BPJS, atau Badan Penyelenggara Jaminan Sosial, adalah lembaga pemerintah Indonesia yang bertugas menyelenggarakan program jaminan sosial. Didirikan berdasarkan Undang-Undang Nomor 24 Tahun 2011 untuk mengelola dua program besar: BPJS Kesehatan (healthcare) Dan BPJS Ketenagakerjaan (employment).
BPJS Kesehatan
Diluncurkan pada tanggal 1 Januari 2014, BPJS Kesehatan adalah program asuransi kesehatan nasional Indonesia yang bertujuan untuk memberikan cakupan layanan kesehatan yang komprehensif kepada seluruh warga negara. Hal ini merupakan bagian dari upaya pemerintah dalam melaksanakan Sistem Jaminan Kesehatan Nasional (JKN) yang mengupayakan jaminan kesehatan semesta.
BPJS Ketenagakerjaan
Sedangkan BPJS Ketenagakerjaan mengelola manfaat terkait ketenagakerjaan, antara lain perlindungan kecelakaan kerja, jaminan hari tua, pensiun, dan jaminan kematian.
Bagaimana Cara Kerja BPJS?
BPJS beroperasi melalui skema iuran, dimana baik pekerja maupun pemberi kerja memberikan iuran secara rutin untuk memastikan cakupannya. Berikut adalah gambaran lebih dekat bagaimana sistem berfungsi:
Pendaftaran dan Kontribusi
- Pendaftaran Wajib: Pendaftaran BPJS Kesehatan bersifat wajib bagi seluruh warga negara Indonesia dan penduduk asing yang telah bertempat tinggal di Indonesia minimal enam bulan.
- Kontribusi Premi: Premi didasarkan pada pendapatan. Untuk pekerja bergaji, pemberi kerja memberikan kontribusi sebesar 4% dan pekerja memberikan kontribusi sebesar 1% dari gajinya. Individu yang tidak menerima gaji dan pekerja informal memiliki skala kontribusi yang berbeda tergantung pada program yang mereka pilih.
Cakupan dan Manfaat
BPJS Kesehatan mencakup berbagai layanan kesehatan, antara lain:
- Perawatan Primer: Pelayanan rawat jalan di klinik terdaftar.
- Perawatan Sekunder dan Tersier: Perawatan rumah sakit, pembedahan, dan perawatan khusus.
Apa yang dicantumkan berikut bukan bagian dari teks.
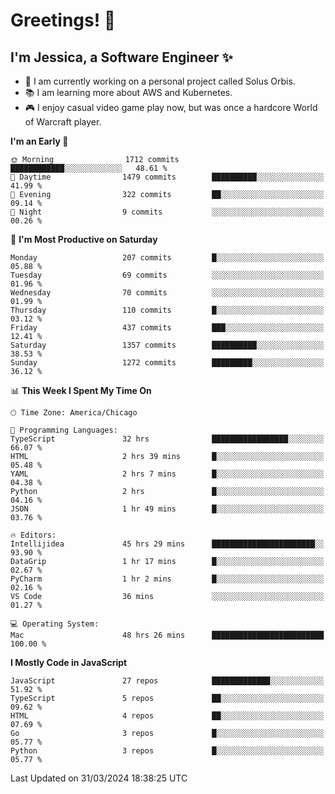 # Greetings! 🧠

## I'm Jessica, a Software Engineer :sparkles:

- 🌟 I am currently working on a personal project called Solus Orbis.
- 📚 I am learning more about AWS and Kubernetes.
- 🎮 I enjoy casual video game play now, but was once a hardcore World of Warcraft player.

<!--START_SECTION:waka-->
**I'm an Early 🐤** 

```text
🌞 Morning                1712 commits        ████████████░░░░░░░░░░░░░   48.61 % 
🌆 Daytime                1479 commits        ██████████░░░░░░░░░░░░░░░   41.99 % 
🌃 Evening                322 commits         ██░░░░░░░░░░░░░░░░░░░░░░░   09.14 % 
🌙 Night                  9 commits           ░░░░░░░░░░░░░░░░░░░░░░░░░   00.26 % 
```
📅 **I'm Most Productive on Saturday** 

```text
Monday                   207 commits         █░░░░░░░░░░░░░░░░░░░░░░░░   05.88 % 
Tuesday                  69 commits          ░░░░░░░░░░░░░░░░░░░░░░░░░   01.96 % 
Wednesday                70 commits          ░░░░░░░░░░░░░░░░░░░░░░░░░   01.99 % 
Thursday                 110 commits         █░░░░░░░░░░░░░░░░░░░░░░░░   03.12 % 
Friday                   437 commits         ███░░░░░░░░░░░░░░░░░░░░░░   12.41 % 
Saturday                 1357 commits        ██████████░░░░░░░░░░░░░░░   38.53 % 
Sunday                   1272 commits        █████████░░░░░░░░░░░░░░░░   36.12 % 
```


📊 **This Week I Spent My Time On** 

```text
🕑︎ Time Zone: America/Chicago

💬 Programming Languages: 
TypeScript               32 hrs              █████████████████░░░░░░░░   66.07 % 
HTML                     2 hrs 39 mins       █░░░░░░░░░░░░░░░░░░░░░░░░   05.48 % 
YAML                     2 hrs 7 mins        █░░░░░░░░░░░░░░░░░░░░░░░░   04.38 % 
Python                   2 hrs               █░░░░░░░░░░░░░░░░░░░░░░░░   04.16 % 
JSON                     1 hr 49 mins        █░░░░░░░░░░░░░░░░░░░░░░░░   03.76 % 

🔥 Editors: 
Intellijidea             45 hrs 29 mins      ███████████████████████░░   93.90 % 
DataGrip                 1 hr 17 mins        █░░░░░░░░░░░░░░░░░░░░░░░░   02.67 % 
PyCharm                  1 hr 2 mins         █░░░░░░░░░░░░░░░░░░░░░░░░   02.16 % 
VS Code                  36 mins             ░░░░░░░░░░░░░░░░░░░░░░░░░   01.27 % 

💻 Operating System: 
Mac                      48 hrs 26 mins      █████████████████████████   100.00 % 
```

**I Mostly Code in JavaScript** 

```text
JavaScript               27 repos            █████████████░░░░░░░░░░░░   51.92 % 
TypeScript               5 repos             ██░░░░░░░░░░░░░░░░░░░░░░░   09.62 % 
HTML                     4 repos             ██░░░░░░░░░░░░░░░░░░░░░░░   07.69 % 
Go                       3 repos             █░░░░░░░░░░░░░░░░░░░░░░░░   05.77 % 
Python                   3 repos             █░░░░░░░░░░░░░░░░░░░░░░░░   05.77 % 
```




 Last Updated on 31/03/2024 18:38:25 UTC
<!--END_SECTION:waka-->

<!--
**jessikuh/jessikuh** is a ✨ _special_ ✨ repository because its `README.md` (this file) appears on your GitHub profile.

Here are some ideas to get you started:

- 🔭 I’m currently working on ...
- 🌱 I’m currently learning ...
- 👯 I’m looking to collaborate on ...
- 🤔 I’m looking for help with ...
- 💬 Ask me about ...
- 📫 How to reach me: ...
- 😄 Pronouns: ...
- ⚡ Fun fact: ...
-->
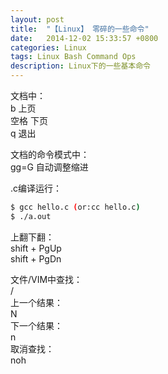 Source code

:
 ```yaml
---
layout: post
title:  "【Linux】 零碎的一些命令"
date:   2014-12-02 15:33:57 +0800
categories: Linux
tags: Linux Bash Command Ops
description: Linux下的一些基本命令
---
```

文档中：  
b 上页  
空格 下页  
q 退出  

文档的命令模式中：  
gg=G 自动调整缩进

.c编译运行：
```sh
$ gcc hello.c (or:cc hello.c)
$ ./a.out
```


上翻下翻：  
shift + PgUp  
shift + PgDn  

文件/VIM中查找：  
/  
上一个结果：  
N  
下一个结果：  
n  
取消查找：  
noh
- Obat-obatan: Obat esensial sesuai formularium nasional.
- Kesehatan Ibu dan Anak: Pelayanan prenatal, nifas, dan nifas.
Pengiriman Layanan
BPJS bekerja sama dengan jaringan fasilitas kesehatan mulai dari klinik setempat hingga rumah sakit besar. Peserta harus mendaftar ke penyedia layanan kesehatan primer, yang berfungsi sebagai penjaga gerbang layanan khusus.
Dampak BPJS terhadap Pelayanan Kesehatan Indonesia
Penerapan BPJS telah menghasilkan perbaikan penting dalam lanskap layanan kesehatan di Indonesia:
Peningkatan Akses
BPJS Kesehatan telah meningkatkan akses layanan kesehatan secara signifikan, terutama di daerah pedesaan dan daerah tertinggal, sehingga memastikan bahwa kelompok yang paling rentan sekalipun dapat menerima layanan kesehatan tanpa kesulitan keuangan.
Perlindungan Finansial
Dengan membatasi pengeluaran pribadi, BPJS telah membantu mengurangi beban keuangan keluarga Indonesia terkait layanan kesehatan, sejalan dengan tujuan kesehatan global.
Tantangan dan Kritik
Meskipun telah mencapai prestasi yang dicapai, BPJS menghadapi beberapa tantangan:
- Pendanaan dan Keberlanjutan: Menyeimbangkan biaya premi dan biaya layanan kesehatan terbukti merupakan suatu tantangan, dengan adanya kekhawatiran mengenai defisit yang terus berlanjut.